**What the task requires:**
Nothing but an exact repeat of the entries below should appear in your answer.

**Supplied data:**
····················

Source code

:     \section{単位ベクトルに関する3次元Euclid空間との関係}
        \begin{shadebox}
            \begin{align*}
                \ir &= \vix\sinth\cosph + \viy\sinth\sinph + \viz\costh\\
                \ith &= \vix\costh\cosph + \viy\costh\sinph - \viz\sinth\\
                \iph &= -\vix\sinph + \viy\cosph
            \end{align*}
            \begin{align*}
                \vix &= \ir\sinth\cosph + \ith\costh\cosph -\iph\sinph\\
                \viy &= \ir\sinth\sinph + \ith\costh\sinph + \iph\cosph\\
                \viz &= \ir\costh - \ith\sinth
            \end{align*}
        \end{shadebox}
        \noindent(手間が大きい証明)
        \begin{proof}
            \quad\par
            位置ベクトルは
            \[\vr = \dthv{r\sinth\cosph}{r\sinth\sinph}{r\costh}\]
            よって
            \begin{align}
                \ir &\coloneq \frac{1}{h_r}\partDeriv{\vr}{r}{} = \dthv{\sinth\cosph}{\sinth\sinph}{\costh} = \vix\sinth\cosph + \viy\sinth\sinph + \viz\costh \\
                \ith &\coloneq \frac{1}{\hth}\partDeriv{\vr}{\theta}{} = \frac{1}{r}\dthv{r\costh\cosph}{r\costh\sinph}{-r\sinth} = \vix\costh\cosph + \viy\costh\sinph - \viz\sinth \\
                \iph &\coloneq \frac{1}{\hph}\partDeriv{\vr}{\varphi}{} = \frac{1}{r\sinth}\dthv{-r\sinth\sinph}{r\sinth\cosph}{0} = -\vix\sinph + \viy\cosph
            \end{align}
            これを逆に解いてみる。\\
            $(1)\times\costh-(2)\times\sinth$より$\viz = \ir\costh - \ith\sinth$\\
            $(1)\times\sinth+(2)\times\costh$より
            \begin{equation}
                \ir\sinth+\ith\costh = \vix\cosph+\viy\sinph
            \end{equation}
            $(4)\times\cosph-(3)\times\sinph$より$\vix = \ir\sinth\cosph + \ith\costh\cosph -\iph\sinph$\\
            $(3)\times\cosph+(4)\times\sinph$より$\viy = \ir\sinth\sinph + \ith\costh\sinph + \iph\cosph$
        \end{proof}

····················

**Solution to the problem:**
Source code

:     \section{単位ベクトルに関する3次元Euclid空間との関係}
        \begin{shadebox}
            \begin{align*}
                \ir &= \vix\sinth\cosph + \viy\sinth\sinph + \viz\costh\\
                \ith &= \vix\costh\cosph + \viy\costh\sinph - \viz\sinth\\
                \iph &= -\vix\sinph + \viy\cosph
            \end{align*}
            \begin{align*}
                \vix &= \ir\sinth\cosph + \ith\costh\cosph -\iph\sinph\\
                \viy &= \ir\sinth\sinph + \ith\costh\sinph + \iph\cosph\\
                \viz &= \ir\costh - \ith\sinth
            \end{align*}
        \end{shadebox}
        \noindent(手間が大きい証明)
        \begin{proof}
            \quad\par
            位置ベクトルは
            \[\vr = \dthv{r\sinth\cosph}{r\sinth\sinph}{r\costh}\]
            よって
            \begin{align}
                \ir &\coloneq \frac{1}{h_r}\partDeriv{\vr}{r}{} = \dthv{\sinth\cosph}{\sinth\sinph}{\costh} = \vix\sinth\cosph + \viy\sinth\sinph + \viz\costh \\
                \ith &\coloneq \frac{1}{\hth}\partDeriv{\vr}{\theta}{} = \frac{1}{r}\dthv{r\costh\cosph}{r\costh\sinph}{-r\sinth} = \vix\costh\cosph + \viy\costh\sinph - \viz\sinth \\
                \iph &\coloneq \frac{1}{\hph}\partDeriv{\vr}{\varphi}{} = \frac{1}{r\sinth}\dthv{-r\sinth\sinph}{r\sinth\cosph}{0} = -\vix\sinph + \viy\cosph
            \end{align}
            これを逆に解いてみる。\\
            $(1)\times\costh-(2)\times\sinth$より$\viz = \ir\costh - \ith\sinth$\\
            $(1)\times\sinth+(2)\times\costh$より
            \begin{equation}
                \ir\sinth+\ith\costh = \vix\cosph+\viy\sinph
            \end{equation}
            $(4)\times\cosph-(3)\times\sinph$より$\vix = \ir\sinth\cosph + \ith\costh\cosph -\iph\sinph$\\
            $(3)\times\cosph+(4)\times\sinph$より$\viy = \ir\sinth\sinph + \ith\costh\sinph + \iph\cosph$
        \end{proof}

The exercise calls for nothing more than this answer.